What to produce:
Your answer should be the lines below from the one holding "To download AEM" through the one holding "Additionally, AEM Screens", copied exactly and with nothing else.

Saved entries:
^^^^

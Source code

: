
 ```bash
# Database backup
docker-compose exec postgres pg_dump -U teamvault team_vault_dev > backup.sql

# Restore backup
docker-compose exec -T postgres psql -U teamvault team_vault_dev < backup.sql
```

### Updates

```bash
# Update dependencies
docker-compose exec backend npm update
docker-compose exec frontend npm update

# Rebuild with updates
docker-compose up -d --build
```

^^^^

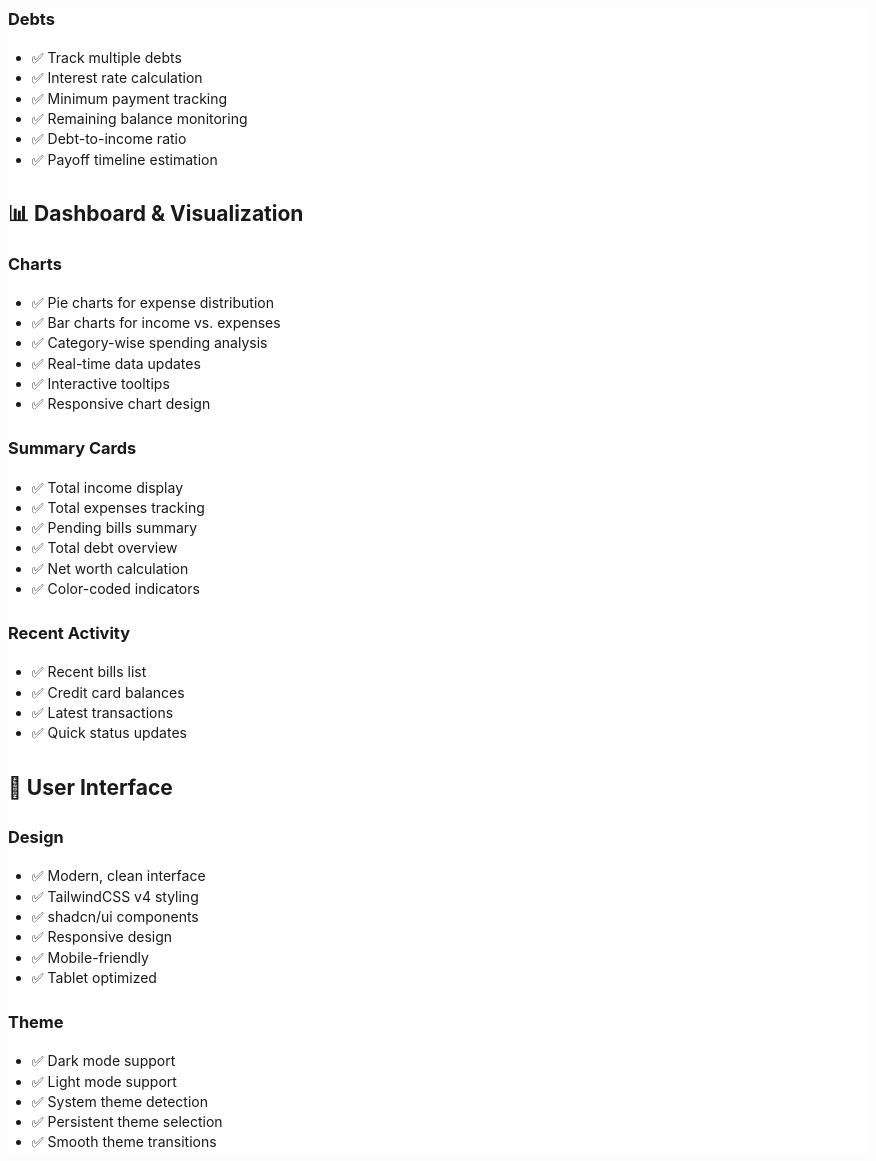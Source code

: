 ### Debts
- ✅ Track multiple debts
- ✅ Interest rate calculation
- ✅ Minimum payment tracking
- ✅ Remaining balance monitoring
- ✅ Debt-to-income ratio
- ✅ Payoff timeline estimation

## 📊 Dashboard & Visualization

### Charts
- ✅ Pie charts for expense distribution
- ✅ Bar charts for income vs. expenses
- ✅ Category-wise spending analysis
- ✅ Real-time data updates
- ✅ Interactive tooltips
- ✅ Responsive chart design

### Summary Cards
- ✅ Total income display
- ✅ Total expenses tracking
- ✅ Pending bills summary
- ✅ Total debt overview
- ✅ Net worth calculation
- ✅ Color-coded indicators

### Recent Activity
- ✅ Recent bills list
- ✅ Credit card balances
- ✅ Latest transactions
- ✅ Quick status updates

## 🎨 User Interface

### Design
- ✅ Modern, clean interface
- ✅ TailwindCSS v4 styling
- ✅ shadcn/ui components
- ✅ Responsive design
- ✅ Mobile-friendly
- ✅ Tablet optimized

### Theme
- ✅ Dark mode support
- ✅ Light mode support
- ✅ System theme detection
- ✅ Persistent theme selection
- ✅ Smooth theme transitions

^^^^

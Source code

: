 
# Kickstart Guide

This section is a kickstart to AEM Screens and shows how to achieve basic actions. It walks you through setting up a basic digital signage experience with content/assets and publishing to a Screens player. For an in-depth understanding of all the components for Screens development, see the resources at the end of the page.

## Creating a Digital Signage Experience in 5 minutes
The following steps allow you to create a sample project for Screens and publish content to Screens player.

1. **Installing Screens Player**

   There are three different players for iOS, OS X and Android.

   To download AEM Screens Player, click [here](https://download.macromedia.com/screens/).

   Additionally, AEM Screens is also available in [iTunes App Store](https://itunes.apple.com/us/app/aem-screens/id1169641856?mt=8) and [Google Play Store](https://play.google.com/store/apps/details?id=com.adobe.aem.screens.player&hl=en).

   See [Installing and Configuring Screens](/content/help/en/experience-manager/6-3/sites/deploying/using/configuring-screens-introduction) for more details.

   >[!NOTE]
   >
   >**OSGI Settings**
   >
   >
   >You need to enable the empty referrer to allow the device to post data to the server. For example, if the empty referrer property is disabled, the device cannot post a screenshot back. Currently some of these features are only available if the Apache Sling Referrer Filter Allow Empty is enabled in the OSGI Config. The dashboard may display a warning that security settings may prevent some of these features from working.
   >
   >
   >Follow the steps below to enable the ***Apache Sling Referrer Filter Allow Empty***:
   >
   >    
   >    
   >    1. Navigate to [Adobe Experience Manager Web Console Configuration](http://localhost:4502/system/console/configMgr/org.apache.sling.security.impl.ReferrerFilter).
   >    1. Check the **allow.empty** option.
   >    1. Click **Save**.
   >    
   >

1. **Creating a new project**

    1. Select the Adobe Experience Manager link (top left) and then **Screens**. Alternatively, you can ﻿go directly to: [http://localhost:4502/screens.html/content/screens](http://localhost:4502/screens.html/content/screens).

^^^^

Task result:
   To download AEM Screens Player, click [here](https://download.macromedia.com/screens/).

   Additionally, AEM Screens is also available in [iTunes App Store](https://itunes.apple.com/us/app/aem-screens/id1169641856?mt=8) and [Google Play Store](https://play.google.com/store/apps/details?id=com.adobe.aem.screens.player&hl=en).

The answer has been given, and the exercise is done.